▶ DIRECTIONS FOR THIS TASK
Reproduce the data exactly.

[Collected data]
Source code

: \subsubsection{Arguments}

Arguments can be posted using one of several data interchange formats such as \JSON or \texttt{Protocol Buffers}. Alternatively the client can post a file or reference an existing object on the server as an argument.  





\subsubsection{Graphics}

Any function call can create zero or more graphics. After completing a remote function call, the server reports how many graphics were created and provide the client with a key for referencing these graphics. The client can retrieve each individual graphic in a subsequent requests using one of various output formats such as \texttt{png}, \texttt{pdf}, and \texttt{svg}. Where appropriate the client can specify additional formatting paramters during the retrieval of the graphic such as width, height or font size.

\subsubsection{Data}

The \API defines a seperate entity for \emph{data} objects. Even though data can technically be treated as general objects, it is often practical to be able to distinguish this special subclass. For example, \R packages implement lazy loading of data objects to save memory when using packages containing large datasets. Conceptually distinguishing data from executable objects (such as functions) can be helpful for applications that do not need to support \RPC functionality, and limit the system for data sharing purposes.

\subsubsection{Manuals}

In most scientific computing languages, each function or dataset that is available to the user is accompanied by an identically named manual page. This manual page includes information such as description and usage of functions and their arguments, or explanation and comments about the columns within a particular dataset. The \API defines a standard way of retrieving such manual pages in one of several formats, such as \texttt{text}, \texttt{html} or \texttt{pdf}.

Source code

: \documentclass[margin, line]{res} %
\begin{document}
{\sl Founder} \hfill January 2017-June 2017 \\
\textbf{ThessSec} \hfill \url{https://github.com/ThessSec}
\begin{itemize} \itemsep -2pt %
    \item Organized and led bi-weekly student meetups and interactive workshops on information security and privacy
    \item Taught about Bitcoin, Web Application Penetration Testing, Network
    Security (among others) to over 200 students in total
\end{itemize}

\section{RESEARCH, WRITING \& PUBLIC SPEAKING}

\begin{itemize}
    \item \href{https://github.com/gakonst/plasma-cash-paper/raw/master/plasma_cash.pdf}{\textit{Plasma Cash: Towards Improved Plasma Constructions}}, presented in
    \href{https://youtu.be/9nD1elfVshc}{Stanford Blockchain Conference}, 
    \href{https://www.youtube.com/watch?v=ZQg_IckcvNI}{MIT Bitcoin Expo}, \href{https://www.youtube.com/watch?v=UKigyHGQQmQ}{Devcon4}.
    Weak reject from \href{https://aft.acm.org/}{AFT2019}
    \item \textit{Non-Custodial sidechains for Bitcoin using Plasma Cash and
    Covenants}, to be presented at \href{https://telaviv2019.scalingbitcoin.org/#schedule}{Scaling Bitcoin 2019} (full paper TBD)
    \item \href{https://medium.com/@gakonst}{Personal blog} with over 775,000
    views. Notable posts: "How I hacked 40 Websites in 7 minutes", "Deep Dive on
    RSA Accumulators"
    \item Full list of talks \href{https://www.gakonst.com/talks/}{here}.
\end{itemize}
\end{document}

▶ SOLUTION
Source code

: \subsubsection{Arguments}

Arguments can be posted using one of several data interchange formats such as \JSON or \texttt{Protocol Buffers}. Alternatively the client can post a file or reference an existing object on the server as an argument.  





\subsubsection{Graphics}

Any function call can create zero or more graphics. After completing a remote function call, the server reports how many graphics were created and provide the client with a key for referencing these graphics. The client can retrieve each individual graphic in a subsequent requests using one of various output formats such as \texttt{png}, \texttt{pdf}, and \texttt{svg}. Where appropriate the client can specify additional formatting paramters during the retrieval of the graphic such as width, height or font size.

\subsubsection{Data}

The \API defines a seperate entity for \emph{data} objects. Even though data can technically be treated as general objects, it is often practical to be able to distinguish this special subclass. For example, \R packages implement lazy loading of data objects to save memory when using packages containing large datasets. Conceptually distinguishing data from executable objects (such as functions) can be helpful for applications that do not need to support \RPC functionality, and limit the system for data sharing purposes.

\subsubsection{Manuals}

In most scientific computing languages, each function or dataset that is available to the user is accompanied by an identically named manual page. This manual page includes information such as description and usage of functions and their arguments, or explanation and comments about the columns within a particular dataset. The \API defines a standard way of retrieving such manual pages in one of several formats, such as \texttt{text}, \texttt{html} or \texttt{pdf}.

Source code

: \documentclass[margin, line]{res} %
\begin{document}
{\sl Founder} \hfill January 2017-June 2017 \\
\textbf{ThessSec} \hfill \url{https://github.com/ThessSec}
\begin{itemize} \itemsep -2pt %
    \item Organized and led bi-weekly student meetups and interactive workshops on information security and privacy
    \item Taught about Bitcoin, Web Application Penetration Testing, Network
    Security (among others) to over 200 students in total
\end{itemize}

\section{RESEARCH, WRITING \& PUBLIC SPEAKING}

\begin{itemize}
    \item \href{https://github.com/gakonst/plasma-cash-paper/raw/master/plasma_cash.pdf}{\textit{Plasma Cash: Towards Improved Plasma Constructions}}, presented in
    \href{https://youtu.be/9nD1elfVshc}{Stanford Blockchain Conference}, 
    \href{https://www.youtube.com/watch?v=ZQg_IckcvNI}{MIT Bitcoin Expo}, \href{https://www.youtube.com/watch?v=UKigyHGQQmQ}{Devcon4}.
    Weak reject from \href{https://aft.acm.org/}{AFT2019}
    \item \textit{Non-Custodial sidechains for Bitcoin using Plasma Cash and
    Covenants}, to be presented at \href{https://telaviv2019.scalingbitcoin.org/#schedule}{Scaling Bitcoin 2019} (full paper TBD)
    \item \href{https://medium.com/@gakonst}{Personal blog} with over 775,000
    views. Notable posts: "How I hacked 40 Websites in 7 minutes", "Deep Dive on
    RSA Accumulators"
    \item Full list of talks \href{https://www.gakonst.com/talks/}{here}.
\end{itemize}
\end{document}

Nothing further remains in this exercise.